Each of the objectives of the Occupation MacArthur carried out are treated in detail: punishing war criminals, destroying Japan’s military power, holding free elections, enfranchising women, liberalizing education, separating church from state, liberating the farmers, supporting free trade unions, civil rights and civil liberties, abolishing police oppression, and modernizing the constitution. There is useful discussion of the importance of Article Nine of the constitution, which outlawed belligerency as an instrument of state policy and so committed Japan to not maintaining a standing army. It is also explained how as the Cold War begins the United States, which had insisted on the provision, does all it can to force Japan to rearm and become part of the U.S. projection of military force in the world.

Initially the Occupation sought to destroy the institutional roots of militarism and the social and economic forces that had motivated its imperialist aggressions. Virtually overnight SCAP swept away the repressive infrastructure that had supported the police state transferring sovereignty from the Emperor to the people in an effort to depoliticize the throne and empower ordinary citizens. Conservatives argue that the new constitutional order was imposed at gunpoint. “Perhaps, but we should remember,” Takemae writes quoting Christian socialist Katayama Tetsu, that “it was imposed on reactionaries, not the people, and that most Japanese recognized that singular fact.”

In restructuring the economy, SCAP not only took measures to purge militarists from the large zaibatsu, but also to break up powerful conglomerates like Mitsubishi and Mitsui. However, these economic power centers were able to maintain their internal integrity and to reorganize so that within five years they had basically reconstituted themselves, a task made easier by the pro-corporate anti-communism of Secretary of Defense James Forrestal and Under Secretary of the Army William Draper, both former partners in a major Wall Street investment house, and the interventions of Senator William Knowland, media opinion molders in the United States, and other defenders of free enterprise.
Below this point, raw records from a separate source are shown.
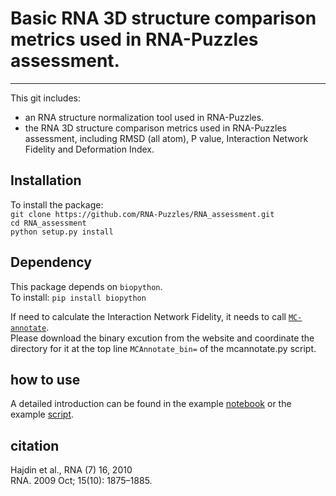 # Basic RNA 3D structure comparison metrics used in RNA-Puzzles assessment. 
---

This git includes:  

* an RNA structure normalization tool used in RNA-Puzzles.
* the RNA 3D structure comparison metrics used in RNA-Puzzles assessment, including RMSD (all atom), P value, Interaction Network Fidelity and Deformation Index. 

## Installation
To install the package:    
`git clone https://github.com/RNA-Puzzles/RNA_assessment.git`    
`cd RNA_assessment`    
`python setup.py install`    


## Dependency
This package depends on `biopython`.     
To install: `pip install biopython`   

If need to calculate the Interaction Network Fidelity, it needs to call [`MC-annotate`](https://major.iric.ca/MajorLabEn/MC-Tools.html).    
Please download the binary excution from the website and coordinate the directory for it at the top line `MCAnnotate_bin=` of the mcannotate.py script.    

 

## how to use
A detailed introduction can be found in the example [notebook](https://github.com/RNA-Puzzles/RNA_assessment/blob/master/example.ipynb) or the example [script](https://github.com/RNA-Puzzles/RNA_assessment/blob/master/example/example.py). 

## citation
Hajdin et al., RNA (7) 16, 2010  
RNA. 2009 Oct; 15(10): 1875–1885.
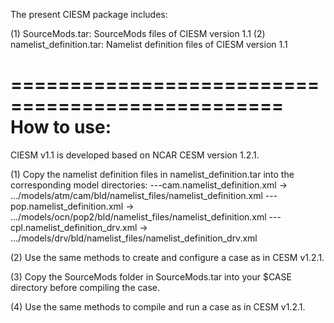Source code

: The present CIESM package includes:

(1) SourceMods.tar: SourceMods files of CIESM version 1.1
(2) namelist_definition.tar: Namelist definition files of CIESM version 1.1

=================================================
How to use:
=================================================

 CIESM v1.1 is developed based on NCAR CESM version 1.2.1.

 (1) Copy the namelist definition files in namelist_definition.tar into the corresponding model directories:
     ---cam.namelist_definition.xml     -> .../models/atm/cam/bld/namelist_files/namelist_definition.xml
     ---pop.namelist_definition.xml     -> .../models/ocn/pop2/bld/namelist_files/namelist_definition.xml
     ---cpl.namelist_definition_drv.xml -> .../models/drv/bld/namelist_files/namelist_definition_drv.xml

 (2) Use the same methods to create and configure a case as in CESM v1.2.1.

 (3) Copy the SourceMods folder in SourceMods.tar into your $CASE directory before compiling the case.

 (4) Use the same methods to compile and run a case as in CESM v1.2.1.
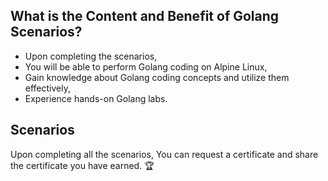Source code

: ## What is the Content and Benefit of Golang Scenarios?

* Upon completing the scenarios,
* You will be able to perform Golang coding on Alpine Linux,
* Gain knowledge about Golang coding concepts and utilize them effectively,
* Experience hands-on Golang labs.

## Scenarios

Upon completing all the scenarios,
You can request a certificate and share the certificate you have earned. 🏆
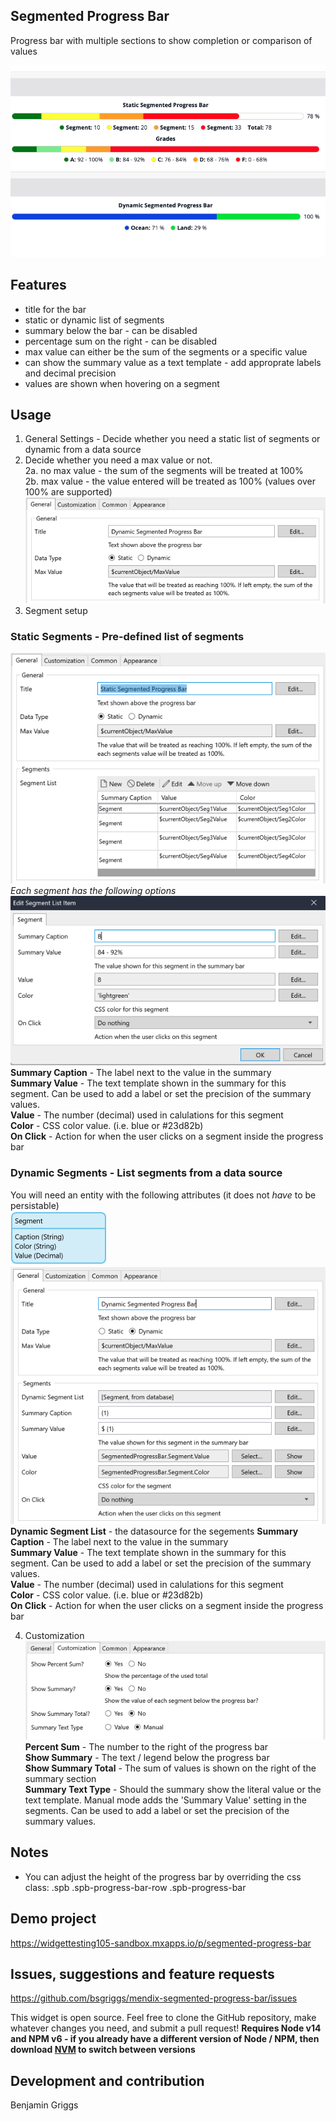 ## Segmented Progress Bar
Progress bar with multiple sections to show completion or comparison of values

![overview](https://github.com/bsgriggs/mendix-segmented-progress-bar/blob/media/overview.png)

## Features
- title for the bar
- static or dynamic list of segments 
- summary below the bar - can be disabled
- percentage sum on the right - can be disabled
- max value can either be the sum of the segments or a specific value
- can show the summary value as a text template - add approprate labels and decimal precision 
- values are shown when hovering on a segment

## Usage
1. General Settings - Decide whether you need a static list of segments or dynamic from a data source  
2. Decide whether you need a max value or not.  
  2a. no max value - the sum of the segments will be treated at 100%  
  2b. max value - the value entered will be treated as 100% (values over 100% are supported)  
![general](https://github.com/bsgriggs/mendix-segmented-progress-bar/blob/media/general.png)  
3. Segment setup  
  ### Static Segments - Pre-defined list of segments  
  ![staticSettings](https://github.com/bsgriggs/mendix-segmented-progress-bar/blob/media/staticSettings.png)  
  *Each segment has the following options*  
  ![manualSummaryTextType](https://github.com/bsgriggs/mendix-segmented-progress-bar/blob/media/manualSummaryTextType.png)  
  **Summary Caption** - The label next to the value in the summary  
  **Summary Value** - The text template shown in the summary for this segment. Can be used to add a label or set the precision of the summary values.  
  **Value** - The number (decimal) used in calulations for this segment  
  **Color** - CSS color value. (i.e. blue or #23d82b)  
  **On Click** - Action for when the user clicks on a segment inside the progress bar  

  ### Dynamic Segments - List segments from a data source  
  You will need an entity with the following attributes (it does not *have* to be persistable)  
  ![domain](https://github.com/bsgriggs/mendix-segmented-progress-bar/blob/media/domain.png)  
  ![dynamicSegmentItem](https://github.com/bsgriggs/mendix-segmented-progress-bar/blob/media/dynamicSegmentItem.png)  
  **Dynamic Segment List** - the datasource for the segements
  **Summary Caption** - The label next to the value in the summary  
  **Summary Value** - The text template shown in the summary for this segment. Can be used to add a label or set the precision of the summary values.  
  **Value** - The number (decimal) used in calulations for this segment  
  **Color** - CSS color value. (i.e. blue or #23d82b)  
  **On Click** - Action for when the user clicks on a segment inside the progress bar  

4. Customization  
![Customization](https://github.com/bsgriggs/mendix-segmented-progress-bar/blob/media/customization.png)  
**Percent Sum** - The number to the right of the progress bar  
**Show Summary** - The text / legend below the progress bar  
**Show Summary Total** - The sum of values is shown on the right of the summary section  
**Summary Text Type** - Should the summary show the literal value or the text template. Manual mode adds the 'Summary Value' setting in the segments. Can be used to add a label or set the precision of the summary values.  

## Notes
- You can adjust the height of the progress bar by overriding the css class: .spb .spb-progress-bar-row .spb-progress-bar

## Demo project
https://widgettesting105-sandbox.mxapps.io/p/segmented-progress-bar

## Issues, suggestions and feature requests
https://github.com/bsgriggs/mendix-segmented-progress-bar/issues

This widget is open source. Feel free to clone the GitHub repository, make whatever changes you need, and submit a pull request! 
**Requires Node v14 and NPM v6 - if you already have a different version of Node / NPM, then download [NVM](https://github.com/nvm-sh/nvm) to switch between versions**

## Development and contribution

Benjamin Griggs
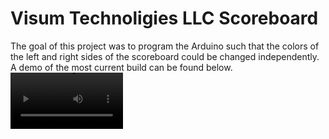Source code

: # Visum Technoligies LLC Scoreboard
The goal of this project was to program the Arduino such that the colors of the left and right sides of the scoreboard could be changed independently.
A demo of the most current build can be found below.
<video src='https://youtu.be/-IqjWkWFQns' width=180/>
The progressive New Dealers and the business interests had agreed at the start of the Occupation that the skewed income distribution in Imperial Japan had both necessitated conquering export markets and underlay Japan’s comparative advantage. Europe and the United States saw the low wages of Japanese workers as social dumping. In their view, the underpaid, overworked, and docile workforce and the semi-feudal labor practices of the zaibatsu had to be transformed. Democratization, by encouraging free trade unions and sponsoring civil rights, addressed features of Japanese society that had led to war, and it was also consistent with the desire to eliminate unfair competition previously enjoyed by Japanese industry. “Sound” unionism was also seen as an antidote to labor radicalism. The Occupation abolished the Imperial Patriotic Industrial Association and Patriotic Labor Association established by the militarists, replacing these top-down-control agencies with a model based on the U.S. Wagner Act. In the context of the long period of repression and accumulated grievances, the radicalism of workers set in motion a militancy far beyond what GHQ had expected. A strike wave and the growth of Communist- and left socialist-led unions eclipsed more moderate leadership. The labor struggles of the period for worker self-management, the clashes of competing labor federations, MacArthur’s banning of a proposed general strike, and the reshaping of labor policy as the Cold War loomed are all well described.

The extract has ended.